* [STUDY MATERIAL]
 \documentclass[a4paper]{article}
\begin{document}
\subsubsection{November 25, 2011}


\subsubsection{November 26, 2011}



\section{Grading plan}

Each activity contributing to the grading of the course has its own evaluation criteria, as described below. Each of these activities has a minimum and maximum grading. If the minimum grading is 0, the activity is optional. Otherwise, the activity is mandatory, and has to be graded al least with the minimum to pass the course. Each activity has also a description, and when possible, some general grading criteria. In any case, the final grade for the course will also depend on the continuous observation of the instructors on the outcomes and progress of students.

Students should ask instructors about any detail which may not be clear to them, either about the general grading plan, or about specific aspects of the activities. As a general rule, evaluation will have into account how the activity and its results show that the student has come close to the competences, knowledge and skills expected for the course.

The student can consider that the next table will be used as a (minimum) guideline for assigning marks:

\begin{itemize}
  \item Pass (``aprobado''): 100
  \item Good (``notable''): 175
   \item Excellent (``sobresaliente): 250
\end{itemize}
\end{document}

* [WHAT TO DO] Produce the material above again, word for word.

* [RESPONSE FOR THIS EXERCISE]
 \documentclass[a4paper]{article}
\begin{document}
\subsubsection{November 25, 2011}


\subsubsection{November 26, 2011}



\section{Grading plan}

Each activity contributing to the grading of the course has its own evaluation criteria, as described below. Each of these activities has a minimum and maximum grading. If the minimum grading is 0, the activity is optional. Otherwise, the activity is mandatory, and has to be graded al least with the minimum to pass the course. Each activity has also a description, and when possible, some general grading criteria. In any case, the final grade for the course will also depend on the continuous observation of the instructors on the outcomes and progress of students.

Students should ask instructors about any detail which may not be clear to them, either about the general grading plan, or about specific aspects of the activities. As a general rule, evaluation will have into account how the activity and its results show that the student has come close to the competences, knowledge and skills expected for the course.

The student can consider that the next table will be used as a (minimum) guideline for assigning marks:

\begin{itemize}
  \item Pass (``aprobado''): 100
  \item Good (``notable''): 175
   \item Excellent (``sobresaliente): 250
\end{itemize}
\end{document}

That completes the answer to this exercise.